生物钟似乎也让杨暮习惯了五点半起床,也很少赖床。
到学校的路上无处不是弥漫着厚重的雾,到校时糯米饭也就凉了。
灰白的雾,天空还是黑蓝的。沿着一条马路隔着绿化带一路骑回学校去,还好能看到前方的路和迎面开来的小电动车的灯光。之后因为雾气浓重的原因学校延迟了外宿生的上学时间。但还是没有改变杨暮起床的生物钟。
杨暮也偶尔到学校对面买些各式不同的早餐,加入了青椒或者土豆丝的烧饼是那时候的最爱,准备上班的人穿着工作制服在冬日的早餐铺子围绕着,人满为患的既视感。
杨暮几乎每天早上都是一个人上学,原本应该和从小学读书到初中依旧同校的好闺蜜萍萍一起,却有时在互相去找彼此的路上,就错过了。但是买早餐的时候还是会遇见。
一起去吃酸辣粉,吃炸糯米球,有青椒的烧饼和土豆卷饼。一起吃早餐的日子零用钱总是挥霍得那么任性,而总是用鄙视的眼神对待她冷的哆嗦地咧开嘴露出两排牙碰撞出“咔咔” 的声音。
杨暮装出沉稳严肃的样子说她弱智,直到现在才感觉到,两个人在一起玩了六年,性格像是互换了一般,曾几何时,她自己也是这样幼稚傻气。

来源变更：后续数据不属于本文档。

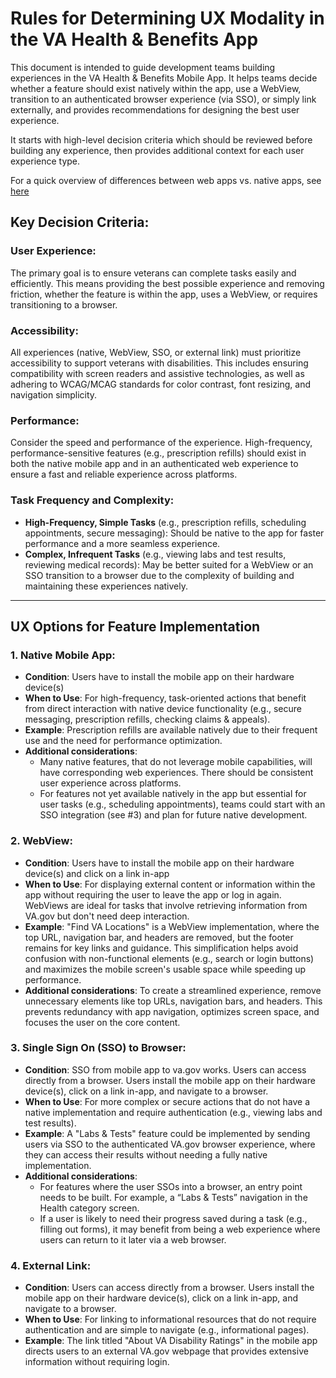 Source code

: # Rules for Determining UX Modality in the VA Health & Benefits App

This document is intended to guide development teams building experiences in the VA Health & Benefits Mobile App. It helps teams decide whether a feature should exist natively within the app, use a WebView, transition to an authenticated browser experience (via SSO), or simply link externally, and provides recommendations for designing the best user experience.

It starts with high-level decision criteria which should be reviewed before building any experience, then provides additional context for each user experience type.

For a quick overview of differences between web apps vs. native apps, see [here](https://aws.amazon.com/compare/the-difference-between-web-apps-native-apps-and-hybrid-apps/)

## Key Decision Criteria:

### User Experience:
The primary goal is to ensure veterans can complete tasks easily and efficiently. This means providing the best possible experience and removing friction, whether the feature is within the app, uses a WebView, or requires transitioning to a browser.

### Accessibility:
All experiences (native, WebView, SSO, or external link) must prioritize accessibility to support veterans with disabilities. This includes ensuring compatibility with screen readers and assistive technologies, as well as adhering to WCAG/MCAG standards for color contrast, font resizing, and navigation simplicity.

### Performance:
Consider the speed and performance of the experience. High-frequency, performance-sensitive features (e.g., prescription refills) should exist in both the native mobile app and in an authenticated web experience to ensure a fast and reliable experience across platforms.

### Task Frequency and Complexity:
- **High-Frequency, Simple Tasks** (e.g., prescription refills, scheduling appointments, secure messaging): Should be native to the app for faster performance and a more seamless experience.
- **Complex, Infrequent Tasks** (e.g., viewing labs and test results, reviewing medical records): May be better suited for a WebView or an SSO transition to a browser due to the complexity of building and maintaining these experiences natively.

---

## UX Options for Feature Implementation

### 1. Native Mobile App:
- **Condition**:
  Users have to install the mobile app on their hardware device(s)
- **When to Use**: 
  For high-frequency, task-oriented actions that benefit from direct interaction with native device functionality (e.g., secure messaging, prescription refills, checking claims & appeals).
- **Example**: Prescription refills are available natively due to their frequent use and the need for performance optimization.
- **Additional considerations**:
  - Many native features, that do not leverage mobile capabilities, will have corresponding web experiences. There should be consistent user experience across platforms.
  - For features not yet available natively in the app but essential for user tasks (e.g., scheduling appointments), teams could start with an SSO integration (see #3) and plan for future native development.

### 2. WebView:
- **Condition**: Users have to install the mobile app on their hardware device(s) and click on a link in-app
- **When to Use**: For displaying external content or information within the app without requiring the user to leave the app or log in again. WebViews are ideal for tasks that involve retrieving information from VA.gov but don't need deep interaction.
- **Example**: "Find VA Locations" is a WebView implementation, where the top URL, navigation bar, and headers are removed, but the footer remains for key links and guidance. This simplification helps avoid confusion with non-functional elements (e.g., search or login buttons) and maximizes the mobile screen's usable space while speeding up performance.
- **Additional considerations**: To create a streamlined experience, remove unnecessary elements like top URLs, navigation bars, and headers. This prevents redundancy with app navigation, optimizes screen space, and focuses the user on the core content.

### 3. Single Sign On (SSO) to Browser:
- **Condition**: SSO from mobile app to va.gov works. Users can access directly from a browser. Users install the mobile app on their hardware device(s), click on a link in-app, and navigate to a browser.
- **When to Use**: For more complex or secure actions that do not have a native implementation and require authentication (e.g., viewing labs and test results).
- **Example**: A "Labs & Tests" feature could be implemented by sending users via SSO to the authenticated VA.gov browser experience, where they can access their results without needing a fully native implementation.
- **Additional considerations**:
  - For features where the user SSOs into a browser, an entry point needs to be built. For example, a “Labs & Tests” navigation in the Health category screen.
  - If a user is likely to need their progress saved during a task (e.g., filling out forms), it may benefit from being a web experience where users can return to it later via a web browser.

### 4. External Link:
- **Condition**: Users can access directly from a browser. Users install the mobile app on their hardware device(s), click on a link in-app, and navigate to a browser.
- **When to Use**: For linking to informational resources that do not require authentication and are simple to navigate (e.g., informational pages).
- **Example**: The link titled "About VA Disability Ratings" in the mobile app directs users to an external VA.gov webpage that provides extensive information without requiring login.
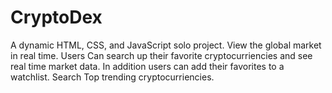 # CryptoDex

A dynamic HTML, CSS, and JavaScript solo project. 
View the global market in real time.
Users Can search up their favorite cryptocurriencies and see real time market data. In addition users can add their favorites to a watchlist.
Search Top trending cryptocurriencies.
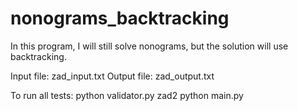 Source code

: # nonograms_backtracking
In this program, I will still solve nonograms, but the solution will use backtracking.

Input file: zad_input.txt
Output file: zad_output.txt

To run all tests: python validator.py zad2 python main.py
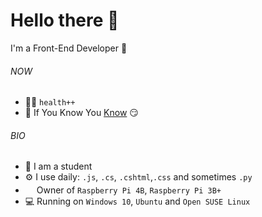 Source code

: # Hello there 👋

I'm a Front-End Developer 👀

###### NOW

- 🏋️‍♂️ `health++`
- 🍑 If You Know You [Know](https://www.youtube.com/watch?v=xvFZjo5PgG0) 😏

###### BIO

- 🏫 I am a student
- ⚙️ I use daily: `.js`, `.cs`, `.cshtml`,`.css` and sometimes `.py`
- <img src="https://www.raspberrypi.org/app/uploads/2018/03/RPi-Logo-Reg-SCREEN.png" width="14" height="18"> Owner of `Raspberry Pi 4B`, `Raspberry Pi 3B+`
- 💻 Running on  `Windows 10`, `Ubuntu` and `Open SUSE Linux`
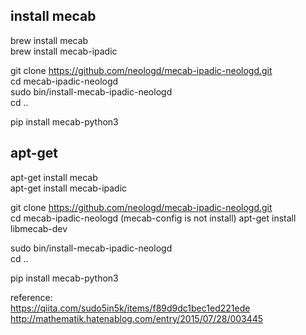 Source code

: ## install mecab

brew install mecab  
brew install mecab-ipadic  

git clone https://github.com/neologd/mecab-ipadic-neologd.git  
cd mecab-ipadic-neologd  
sudo bin/install-mecab-ipadic-neologd  
cd ..  

pip install mecab-python3  


## apt-get

apt-get install mecab  
apt-get install mecab-ipadic  

git clone https://github.com/neologd/mecab-ipadic-neologd.git  
cd mecab-ipadic-neologd
(mecab-config is not install) apt-get install libmecab-dev

sudo bin/install-mecab-ipadic-neologd  
cd ..  

pip install mecab-python3  



reference:  
https://qiita.com/sudo5in5k/items/f89d9dc1bec1ed221ede  
http://mathematik.hatenablog.com/entry/2015/07/28/003445  

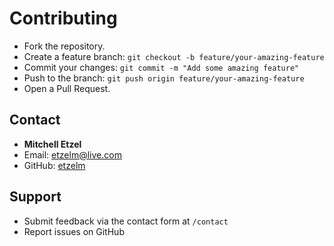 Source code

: # Contributing

- Fork the repository.
- Create a feature branch: `git checkout -b feature/your-amazing-feature`
- Commit your changes: `git commit -m "Add some amazing feature"`
- Push to the branch: `git push origin feature/your-amazing-feature`
- Open a Pull Request.

## Contact

- **Mitchell Etzel**
- Email: [etzelm@live.com](mailto:etzelm@live.com)
- GitHub: [etzelm](https://github.com/etzelm)

## Support

- Submit feedback via the contact form at `/contact`
- Report issues on GitHub
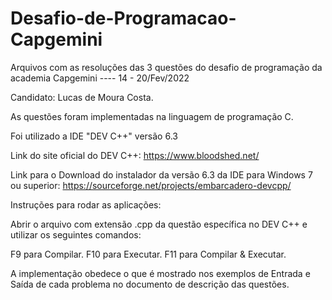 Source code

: # Desafio-de-Programacao-Capgemini
Arquivos com as resoluções das 3 questões do desafio de programação da academia Capgemini ---- 14 - 20/Fev/2022


Candidato: Lucas de Moura Costa.


As questões foram implementadas na linguagem de programação C.

Foi utilizado a IDE "DEV C++" versão 6.3

Link do site oficial do DEV C++:
https://www.bloodshed.net/

Link para o Download do instalador da versão 6.3 da IDE para Windows 7 ou superior:
https://sourceforge.net/projects/embarcadero-devcpp/



Instruções para rodar as aplicações:

Abrir o arquivo com extensão .cpp da questão específica no DEV C++ e utilizar
os seguintes comandos:

F9 para Compilar.
F10 para Executar.
F11 para Compilar & Executar.


A implementação obedece o que é mostrado nos exemplos de Entrada e Saída de cada
problema no documento de descrição das questões.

推着单车进校门锁好单车后,早晨六点半,杨暮在开始在操场跑步。为了减肥和体育考试及格。
雾还未消散去,杨暮跑得很累,迎面扑来的冷风让眼睛鼻子感到酸涩。
然而坚持不到一个月也没什么作用,萍萍坐在主席台边上吃着早晨,杨暮跑了两圈后停下,问:为什么感觉跑步我还是没瘦下来。萍萍边啃着面包边安慰说是:keep住了。
这是步入初三的第一个学期,学校重新将全年级的学生随机分配了班级,杨暮很幸运的是,她和萍萍被分配在同一班级。
整栋初三教学楼仿佛悄无声息地覆盖着紧张的学习氛围,为了争取考到好的高中,再考到好的大学。杨暮却还不以为然,因为心里有了不同的打算,但仍依旧认真的读书。
冬日里有数不尽的漫长的小雨,潮湿的地面和冰冷的空气,缩进袖子里的手永远捂不暖,杨暮非常害怕脚趾又会长冻疮。
因为下雨的时候,骑车鞋子都湿了。
学习的紧张并未结束,冬日却要按捺不住的迎来了春季。
连同这个新鲜季节里的连绵细雨也开始了。
三月四日,回南天席卷了南方沿海地区,三角区步入了潮湿阴冷的天气。
一个星期前还准备把冬季的衣服都收拾起来,杨暮不太关注天气,爸妈说,明天又要冷了。杨暮听到却也不太往心里去,一早起来是感到冷些,但只需要添加一件校服外套即可。
出门后头顶依旧是浮着厚不见天的大块大块的雾团,昨晚睡梦中也感觉冷了许多。
杨暮忍不住打了个寒颤,地面以及空气都湿湿的,却没落一滴雨。
时间像漏斗般带着几天的雨水流尽,像要永无止境地消磨着情绪。
杨暮依旧很早地回到学校,每日早读,每日放课后自习。
像是被人逼着去努力的学习,但是杨暮也非常配合。
步入初三,让杨暮感觉最大的变化是,下课后可以一个人去洗手间,一个人去装水,体育课时也不用和谁手挽着手。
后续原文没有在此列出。